"Restraint" for Kidnapping must be more than Incidental to Committing Another Crime
State v. Sheffield (HSC January 2, 2020)
Background. David Sheffield was charged with kidnapping in violation of HRS § 707-720(1)(d) and assault in the third degree. Before trial, the prosecution dropped the assault count. At trial, the complainant testified that she was a student at the University of Hawai'i Maui College. One night in November she left the campus and thought she missed her bus that would take her upcountry. She walked toward the highway to hitchhike. As she walked down Alamaha Street she heard a voice yelling at her to “come hang out.” She ignored it. She went to a store to get a cigarette lighter and when she came out, she heard the voice again asking her to stop and wait. Sheffield approached her and asked for a cigarette. She refused. He followed her and asked her to come over to his house.
She did not feel threatened by him, but noticed he was getting more aggressive. She kept walking and he kept trying to stop her. He then ran in front of her and said “I want to fuck you.” He then said he was “going to knock [her] out.” He threatened to beat her up. She turned to run away and he grabbed a loop on the back of her backpack and pulled her back five to ten steps. He gave a hard tug and the complainant turned around, broke free, and ran away. She ran to a hardware store, called her boyfriend, and got a ride home.
The trial court (Hon. Judge Peter Cahill) instructed the jury on the elements of kidnapping:
The defendant, DAVID MICHAEL SHEFFIELD, is charged with the offense of Kidnapping.
A person commits the offense of Kidnapping if he intentionally or knowingly restrains another person with intent to inflict bodily injury upon that person or subject that person to a sexual offense.

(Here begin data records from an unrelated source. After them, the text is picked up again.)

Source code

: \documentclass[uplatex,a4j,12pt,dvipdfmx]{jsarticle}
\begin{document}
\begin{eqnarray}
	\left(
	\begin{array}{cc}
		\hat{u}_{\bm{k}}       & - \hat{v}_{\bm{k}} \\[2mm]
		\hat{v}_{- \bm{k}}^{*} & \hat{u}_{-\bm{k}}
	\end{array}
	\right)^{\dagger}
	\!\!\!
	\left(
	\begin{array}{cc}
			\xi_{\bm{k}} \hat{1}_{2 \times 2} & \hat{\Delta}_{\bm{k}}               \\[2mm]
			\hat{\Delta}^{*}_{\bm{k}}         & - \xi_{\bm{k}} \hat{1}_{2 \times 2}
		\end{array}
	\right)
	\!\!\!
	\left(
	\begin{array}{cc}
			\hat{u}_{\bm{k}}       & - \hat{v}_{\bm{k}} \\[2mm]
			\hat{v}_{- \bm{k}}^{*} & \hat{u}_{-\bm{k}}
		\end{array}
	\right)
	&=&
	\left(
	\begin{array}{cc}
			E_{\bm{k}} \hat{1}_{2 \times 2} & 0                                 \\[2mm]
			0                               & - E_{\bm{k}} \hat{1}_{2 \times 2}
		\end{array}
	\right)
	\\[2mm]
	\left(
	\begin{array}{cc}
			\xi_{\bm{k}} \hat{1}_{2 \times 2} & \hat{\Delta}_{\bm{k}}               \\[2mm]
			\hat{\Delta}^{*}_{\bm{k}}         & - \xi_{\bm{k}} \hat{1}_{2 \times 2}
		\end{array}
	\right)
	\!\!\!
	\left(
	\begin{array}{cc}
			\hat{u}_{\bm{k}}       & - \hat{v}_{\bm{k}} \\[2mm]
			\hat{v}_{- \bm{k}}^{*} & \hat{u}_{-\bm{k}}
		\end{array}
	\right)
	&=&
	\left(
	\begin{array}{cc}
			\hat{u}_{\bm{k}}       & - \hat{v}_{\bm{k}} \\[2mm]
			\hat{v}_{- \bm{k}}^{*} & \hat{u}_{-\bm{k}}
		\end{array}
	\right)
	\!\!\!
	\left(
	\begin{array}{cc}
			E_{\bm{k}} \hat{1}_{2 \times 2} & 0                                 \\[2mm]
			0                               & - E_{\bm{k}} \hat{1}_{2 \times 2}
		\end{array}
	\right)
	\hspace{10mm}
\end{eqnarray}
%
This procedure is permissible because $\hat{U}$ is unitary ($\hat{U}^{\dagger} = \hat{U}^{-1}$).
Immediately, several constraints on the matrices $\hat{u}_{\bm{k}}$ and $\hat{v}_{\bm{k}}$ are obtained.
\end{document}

There are three material elements of the offense of Kidnapping, each of which the prosecution must prove beyond a reasonable doubt. These three elements are:
1. That, on or about the 16th day of November, 2015, in the County of Maui, State of Hawai'i, the Defendant restrained another person; and
2. That the Defendant did so intentionally or knowingly; and
3. That the Defendant did so with the intent to inflict bodily injury upon that person or subject that person to a sexual offense.
The trial court defined “restrain” to mean “restrict a person’s movement in such a manner as to interfere substantially with her liberty by means of force[.]” Sheffield was found guilty as charged and sentenced to twenty years imprisonment. He appealed and the HSC accepted transfer of the case.
Kidnapping in Hawai'i Requires a “Restraint” that is more than “Incidental” to Committing Another Offense. “A person commits the offense of kidnapping if the person intentionally or knowingly restrains another person with intent to . . . [i]nflict bodily injury upon that person or subject that person to a sexual offense.” HRS § 707-720(1)(d). “Restrain” is defined
to restrict a person’s movement in such a manner as to interfere substantially with the person’s liberty: (1) By means of force, threat, or deception; or (2) If the person is under the age of eighteen or incompetent, without the consent of the relative, person, or institution having lawful custody of the person.
HRS § 707-700.
Sheffield argued that the jury should have been instructed that “restraint” arising to the level needed to convict for kidnapping must be in excess of the restraint incidental to the infliction or intended infliction of bodily injury or sexual assault. The HSC examined the dearth of legislative history of the statute, the commentary, the model penal code, and decisions from other jurisdictions and agreed.
But What makes Something “Incidental”? The HSC ultimately held that kidnapping is not supposed to cover unlawful confinement or movements “incidental” other the commission of other offenses. See State v. Trujillo, 289 P.3d 238, 240 (N. M. Ct. App. 2012). Having held that this clarified definition of “restraint” is needed before a conviction can be secured, the HSC examined what kind of instruction was needed. It looked again to New Mexico. There, the changed its instructions to require the prosecution to prove “the taking or restraint . . . of [the complainant] was not slight, inconsequential, or merely incidental to the commission of another crime[.]” State v. Sena, 419 P.3d 1240, 1248 (N. M. Ct. App. 2018).
The HSC held that “restraint necessary to support a kidnapping conviction under HRS § 707-720(10(d) must be restraint that is in excess of any restraint incidental to the infliction or intended infliction of bodily injury or subjection or intended subjection of a person to a sexual offense.” The HSC, in a footnote, expressly stated that it is not addressing restraint based on other subsections of HRS § 707-720(1) or unlawful imprisonment violation of HRS §§ 707-721 and 722. The HSC vacated the judgment and remanded it back.
The Last time the HSC Looked at Statutory Definitions . . . The HSC adopted this interpretation of the word “restraint” in the Hawai'i Penal Code. It would seem that “restraint” has departed from the common understanding and ordinary meaning of the word, which would thus require a change in the wording of charging documents. See State v. Wheeler, 121 Hawai'i 383, 391-395, 219 P.3d 1170, 1170-1182 (2009). Perhaps the final part in all of this is rewording the charging documents to reflect this new understanding of the word “restraint” when used for kidnapping in violation of HRS § 707-720(1)(d).